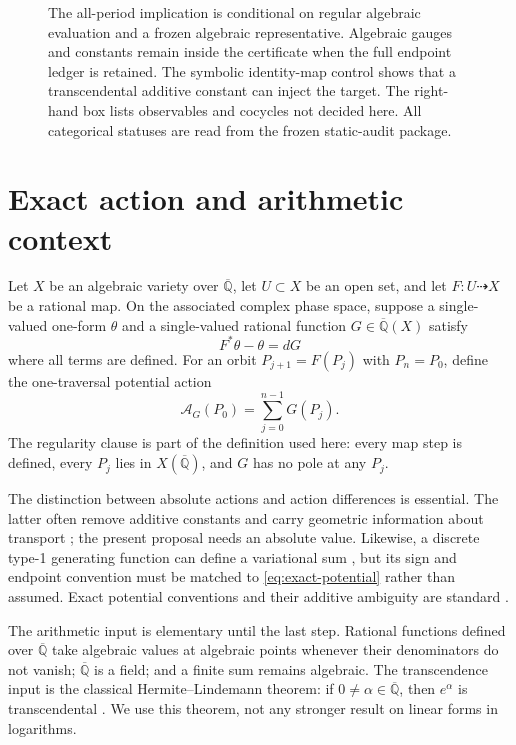\documentclass[11pt]{article}
\theoremstyle{definition}
\theoremstyle{remark}
\newcommand{\Qbar}{\overline{\mathbb Q}}
\newcommand{\Action}{\mathcal A}
\begin{document}
\begin{figure}[t]
  \centering
  \ActionCertificateFigure
  \caption{The all-period implication is conditional on regular algebraic
  evaluation and a frozen algebraic representative.  Algebraic gauges and
  constants remain inside the certificate when the full endpoint ledger is
  retained.  The symbolic identity-map control shows that a transcendental
  additive constant can inject the target.  The right-hand box lists
  observables and cocycles not decided here.  All categorical statuses are
  read from the frozen static-audit package.}
  \label{fig:action-certificate}
\end{figure}

\section{Exact action and arithmetic context}
\label{sec:context}

Let $X$ be an algebraic variety over $\Qbar$, let $U\subset X$ be an open
set, and let $F:U\dashrightarrow X$ be a rational map.  On the associated
complex phase space, suppose a single-valued one-form $\theta$ and a
single-valued rational function $G\in\Qbar(X)$ satisfy
\begin{equation}
  F^*\theta-\theta=dG
  \label{eq:exact-potential}
\end{equation}
where all terms are defined.  For an orbit
$P_{j+1}=F(P_j)$ with $P_n=P_0$, define the one-traversal potential action
\begin{equation}
  \Action_G(P_0)=\sum_{j=0}^{n-1}G(P_j).
  \label{eq:action-definition}
\end{equation}
The regularity clause is part of the definition used here: every map step is
defined, every $P_j$ lies in $X(\Qbar)$, and $G$ has no pole at any $P_j$.

The distinction between absolute actions and action differences is essential.
The latter often remove additive constants and carry geometric information
about transport \citep{mackay1984transport,meiss1992symplectic}; the present
proposal needs an absolute value.  Likewise, a discrete type-1 generating
function can define a variational sum \citep{kook1989periodic,
mazzucchelli2013degenerate,bialy2023locally}, but its sign and endpoint
convention must be matched to \eqref{eq:exact-potential} rather than assumed.
Exact potential conventions and their additive ambiguity are standard
\citep{delshams1997melnikov}.

The arithmetic input is elementary until the last step.  Rational functions
defined over $\Qbar$ take algebraic values at algebraic points whenever their
denominators do not vanish; $\Qbar$ is a field; and a finite sum remains
algebraic.  The transcendence input is the classical
Hermite--Lindemann theorem: if $0\ne\alpha\in\Qbar$, then $e^\alpha$ is
transcendental \citep{baker2022transcendental}.  We use this theorem, not any
stronger result on linear forms in logarithms.
\end{document}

__________________________________________________

= What to produce =
The answer must consist of each line from the data that includes the string "theoremstyle".

= Problem solution =
\theoremstyle{definition}
\theoremstyle{remark}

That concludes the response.